ISISTAN   23985
INSTITUTO SUPERIOR DE INGENIERIA DEL SOFTWARE
Unidad Ejecutora - UE
artículos
Título:
A Variable Order Markov Model for Architecture Conformance Checking
Autor/es:
SORIA, ÁLVARO; RODRIGUEZ, GUILLERMO; CORENGIA, EMILIO; ARMENTANO, MARCELO G.
Revista:
IEEE LATIN AMERICA TRANSACTIONS
Editorial:
IEEE-INST ELECTRICAL ELECTRONICS ENGINEERS INC
Referencias:
Año: 2020 vol. 18 p. 43 - 50
ISSN:
1548-0992
Resumen:
Conformance between architecture and implementation is a key aspect of architecture-centric development. However, the architecture ?as documented? and the architecture ?as implemented? tend to diverge from each other over time.
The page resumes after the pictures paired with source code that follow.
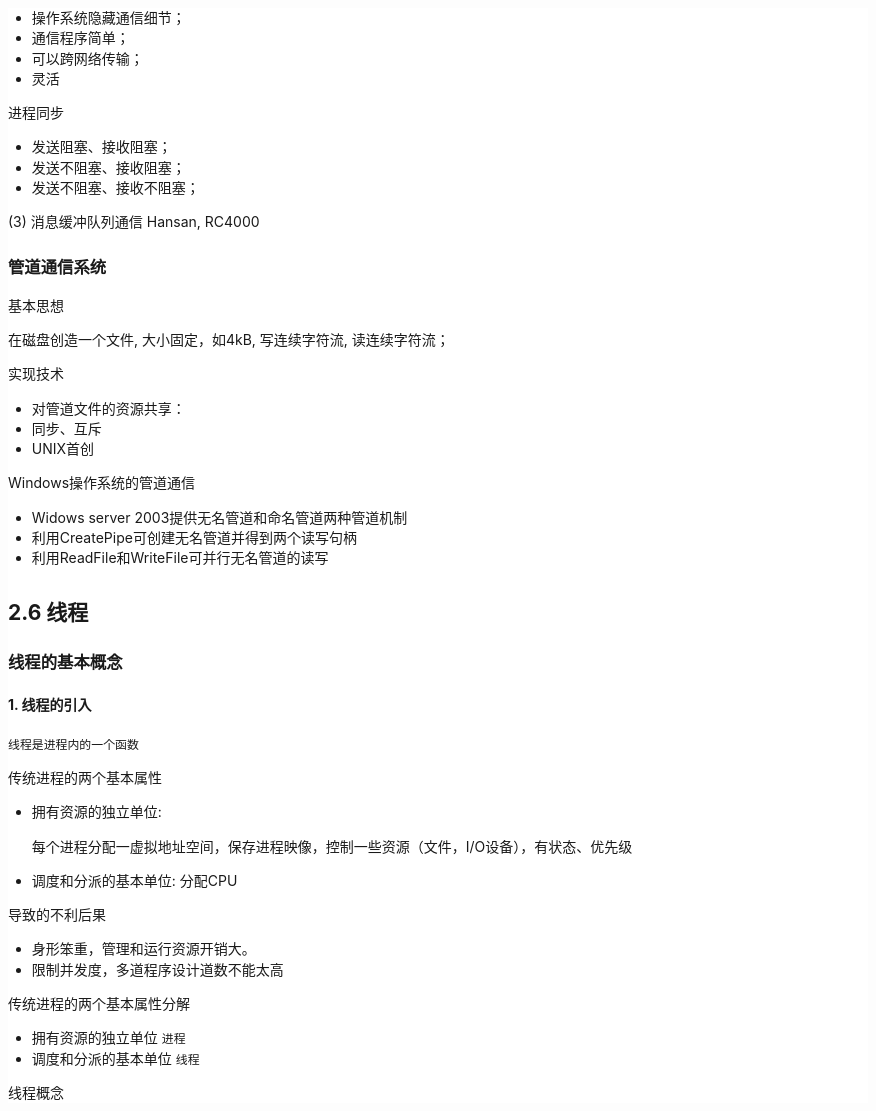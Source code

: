 * 操作系统隐藏通信细节；
* 通信程序简单；
* 可以跨网络传输；
* 灵活

进程同步

* 发送阻塞、接收阻塞；
* 发送不阻塞、接收阻塞；
* 发送不阻塞、接收不阻塞；

\(3\) 消息缓冲队列通信 Hansan, RC4000

### 管道通信系统

基本思想

在磁盘创造一个文件, 大小固定，如4kB, 写连续字符流, 读连续字符流；

实现技术

* 对管道文件的资源共享：
* 同步、互斥
* UNIX首创

Windows操作系统的管道通信

* Widows server 2003提供无名管道和命名管道两种管道机制
* 利用CreatePipe可创建无名管道并得到两个读写句柄
* 利用ReadFile和WriteFile可并行无名管道的读写

## 2.6 线程

### 线程的基本概念

#### 1. 线程的引入

`线程是进程内的一个函数`

传统进程的两个基本属性

* 拥有资源的独立单位:

  每个进程分配一虚拟地址空间，保存进程映像，控制一些资源（文件，I/O设备），有状态、优先级

* 调度和分派的基本单位: 分配CPU

导致的不利后果

* 身形笨重，管理和运行资源开销大。
* 限制并发度，多道程序设计道数不能太高

传统进程的两个基本属性分解

* 拥有资源的独立单位 `进程`
* 调度和分派的基本单位 `线程`

线程概念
Thus, conformance checks should be run periodically on the system in order to detect and correct differences. Despite having a structural conformance analysis, assessing whether the main scenarios describing the architectural behavior are faithfully implemented in the code is still challenging. Checking conformance to architectural scenarios is usually a time-consuming and error-prone activity. In this article, we describe ArchLearner, a tool to assist architects to bridge the gap between architecture and its implementation. The architecture is specified with Use-Case Maps (UCMs), a notation for modeling both high-level structure and behavior. ArchLearner uses Markov Models to detect code deviations with respect to predetermined UCMs, based on the analysis of system execution traces for those UCMs. The results from two case-studies have shown that ArchLearner is practical and reduces conformance checking efforts.